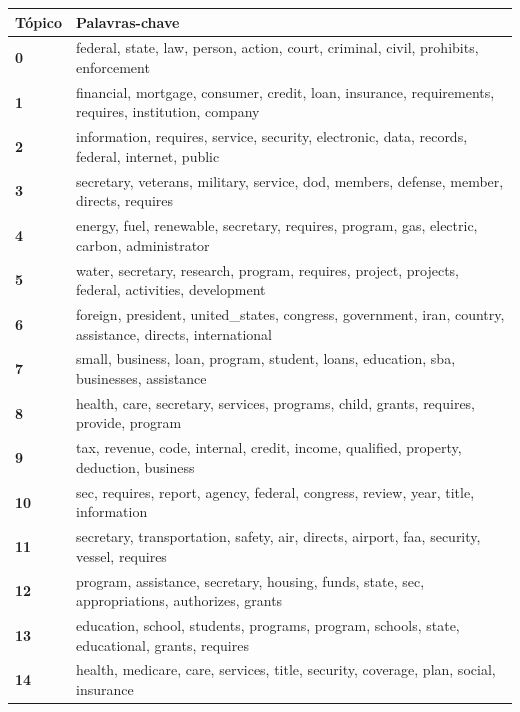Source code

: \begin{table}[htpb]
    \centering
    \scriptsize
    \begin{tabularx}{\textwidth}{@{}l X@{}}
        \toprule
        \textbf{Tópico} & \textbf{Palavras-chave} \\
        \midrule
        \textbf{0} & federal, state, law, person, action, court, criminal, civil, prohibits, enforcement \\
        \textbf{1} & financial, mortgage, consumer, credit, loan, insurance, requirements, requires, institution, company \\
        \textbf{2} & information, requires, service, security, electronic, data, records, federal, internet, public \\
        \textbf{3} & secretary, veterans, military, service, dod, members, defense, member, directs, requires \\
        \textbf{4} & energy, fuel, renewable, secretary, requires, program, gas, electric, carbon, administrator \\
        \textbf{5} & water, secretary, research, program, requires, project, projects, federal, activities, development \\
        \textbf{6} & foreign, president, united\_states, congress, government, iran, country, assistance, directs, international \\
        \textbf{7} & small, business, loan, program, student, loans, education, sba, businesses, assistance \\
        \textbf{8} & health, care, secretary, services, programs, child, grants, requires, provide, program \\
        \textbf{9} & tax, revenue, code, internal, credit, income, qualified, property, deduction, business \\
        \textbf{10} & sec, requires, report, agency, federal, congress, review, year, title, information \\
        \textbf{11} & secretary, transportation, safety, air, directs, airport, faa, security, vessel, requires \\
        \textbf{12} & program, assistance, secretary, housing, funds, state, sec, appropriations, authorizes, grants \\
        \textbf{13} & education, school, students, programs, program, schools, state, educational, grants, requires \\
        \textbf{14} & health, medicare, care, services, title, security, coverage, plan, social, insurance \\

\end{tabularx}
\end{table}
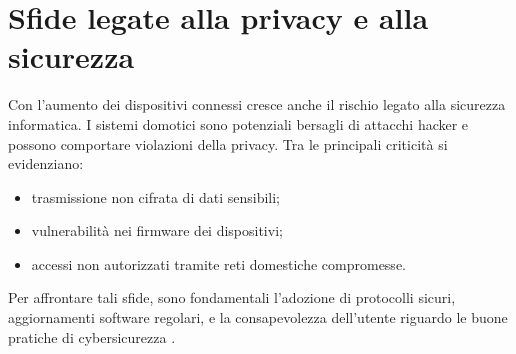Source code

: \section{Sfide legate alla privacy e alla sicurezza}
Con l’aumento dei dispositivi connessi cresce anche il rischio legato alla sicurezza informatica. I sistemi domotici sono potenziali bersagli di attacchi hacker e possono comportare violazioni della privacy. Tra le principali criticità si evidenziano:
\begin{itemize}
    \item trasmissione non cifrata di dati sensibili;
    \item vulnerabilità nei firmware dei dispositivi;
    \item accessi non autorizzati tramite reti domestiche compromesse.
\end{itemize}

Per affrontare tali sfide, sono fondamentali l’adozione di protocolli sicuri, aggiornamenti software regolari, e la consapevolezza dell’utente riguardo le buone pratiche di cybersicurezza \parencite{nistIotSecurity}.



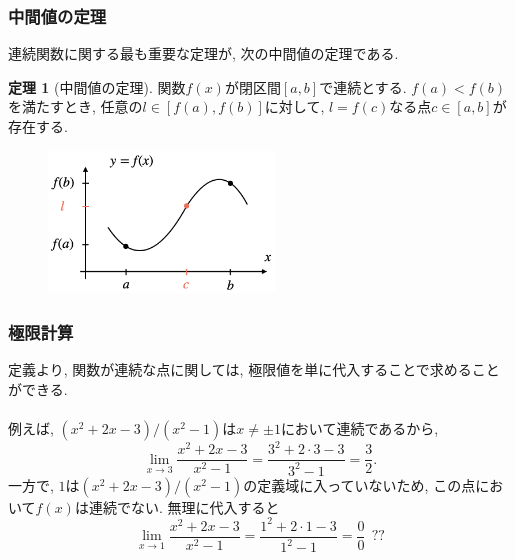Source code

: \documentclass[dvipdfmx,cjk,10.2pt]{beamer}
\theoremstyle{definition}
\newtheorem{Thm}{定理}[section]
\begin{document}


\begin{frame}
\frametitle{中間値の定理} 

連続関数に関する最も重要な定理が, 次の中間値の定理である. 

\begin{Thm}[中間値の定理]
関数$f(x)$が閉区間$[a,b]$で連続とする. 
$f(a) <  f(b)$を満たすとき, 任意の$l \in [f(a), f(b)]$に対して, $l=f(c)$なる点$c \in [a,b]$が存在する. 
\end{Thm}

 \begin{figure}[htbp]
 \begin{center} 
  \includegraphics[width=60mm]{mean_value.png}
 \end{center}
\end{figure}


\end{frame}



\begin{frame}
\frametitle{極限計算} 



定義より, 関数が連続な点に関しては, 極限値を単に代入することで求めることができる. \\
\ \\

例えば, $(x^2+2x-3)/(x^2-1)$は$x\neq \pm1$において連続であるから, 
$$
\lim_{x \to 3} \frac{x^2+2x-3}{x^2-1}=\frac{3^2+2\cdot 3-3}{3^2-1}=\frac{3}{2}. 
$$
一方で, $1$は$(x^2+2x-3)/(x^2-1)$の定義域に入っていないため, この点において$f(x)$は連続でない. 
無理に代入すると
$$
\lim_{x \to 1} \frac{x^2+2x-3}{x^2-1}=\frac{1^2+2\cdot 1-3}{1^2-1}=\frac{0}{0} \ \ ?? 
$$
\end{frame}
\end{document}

•••••

### [Action item]
The data shown above must be printed again exactly, with no images included.

### [Expected output]
Source code

: \begin{table}[htpb]
    \centering
    \scriptsize
    \begin{tabularx}{\textwidth}{@{}l X@{}}
        \toprule
        \textbf{Tópico} & \textbf{Palavras-chave} \\
        \midrule
        \textbf{0} & federal, state, law, person, action, court, criminal, civil, prohibits, enforcement \\
        \textbf{1} & financial, mortgage, consumer, credit, loan, insurance, requirements, requires, institution, company \\
        \textbf{2} & information, requires, service, security, electronic, data, records, federal, internet, public \\
        \textbf{3} & secretary, veterans, military, service, dod, members, defense, member, directs, requires \\
        \textbf{4} & energy, fuel, renewable, secretary, requires, program, gas, electric, carbon, administrator \\
        \textbf{5} & water, secretary, research, program, requires, project, projects, federal, activities, development \\
        \textbf{6} & foreign, president, united\_states, congress, government, iran, country, assistance, directs, international \\
        \textbf{7} & small, business, loan, program, student, loans, education, sba, businesses, assistance \\
        \textbf{8} & health, care, secretary, services, programs, child, grants, requires, provide, program \\
        \textbf{9} & tax, revenue, code, internal, credit, income, qualified, property, deduction, business \\
        \textbf{10} & sec, requires, report, agency, federal, congress, review, year, title, information \\
        \textbf{11} & secretary, transportation, safety, air, directs, airport, faa, security, vessel, requires \\
        \textbf{12} & program, assistance, secretary, housing, funds, state, sec, appropriations, authorizes, grants \\
        \textbf{13} & education, school, students, programs, program, schools, state, educational, grants, requires \\
        \textbf{14} & health, medicare, care, services, title, security, coverage, plan, social, insurance \\

\end{tabularx}
\end{table}
Source code

: \section{Sfide legate alla privacy e alla sicurezza}
Con l’aumento dei dispositivi connessi cresce anche il rischio legato alla sicurezza informatica. I sistemi domotici sono potenziali bersagli di attacchi hacker e possono comportare violazioni della privacy. Tra le principali criticità si evidenziano:
\begin{itemize}
    \item trasmissione non cifrata di dati sensibili;
    \item vulnerabilità nei firmware dei dispositivi;
    \item accessi non autorizzati tramite reti domestiche compromesse.
\end{itemize}

Per affrontare tali sfide, sono fondamentali l’adozione di protocolli sicuri, aggiornamenti software regolari, e la consapevolezza dell’utente riguardo le buone pratiche di cybersicurezza \parencite{nistIotSecurity}.



Source code

: \documentclass[dvipdfmx,cjk,10.2pt]{beamer}
\theoremstyle{definition}
\newtheorem{Thm}{定理}[section]
\begin{document}


\begin{frame}
\frametitle{中間値の定理} 

連続関数に関する最も重要な定理が, 次の中間値の定理である. 

\begin{Thm}[中間値の定理]
関数$f(x)$が閉区間$[a,b]$で連続とする. 
$f(a) <  f(b)$を満たすとき, 任意の$l \in [f(a), f(b)]$に対して, $l=f(c)$なる点$c \in [a,b]$が存在する. 
\end{Thm}

 \begin{figure}[htbp]
 \begin{center} 
  \includegraphics[width=60mm]{mean_value.png}
 \end{center}
\end{figure}


\end{frame}



\begin{frame}
\frametitle{極限計算} 



定義より, 関数が連続な点に関しては, 極限値を単に代入することで求めることができる. \\
\ \\

例えば, $(x^2+2x-3)/(x^2-1)$は$x\neq \pm1$において連続であるから, 
$$
\lim_{x \to 3} \frac{x^2+2x-3}{x^2-1}=\frac{3^2+2\cdot 3-3}{3^2-1}=\frac{3}{2}. 
$$
一方で, $1$は$(x^2+2x-3)/(x^2-1)$の定義域に入っていないため, この点において$f(x)$は連続でない. 
無理に代入すると
$$
\lim_{x \to 1} \frac{x^2+2x-3}{x^2-1}=\frac{1^2+2\cdot 1-3}{1^2-1}=\frac{0}{0} \ \ ?? 
$$
\end{frame}
\end{document}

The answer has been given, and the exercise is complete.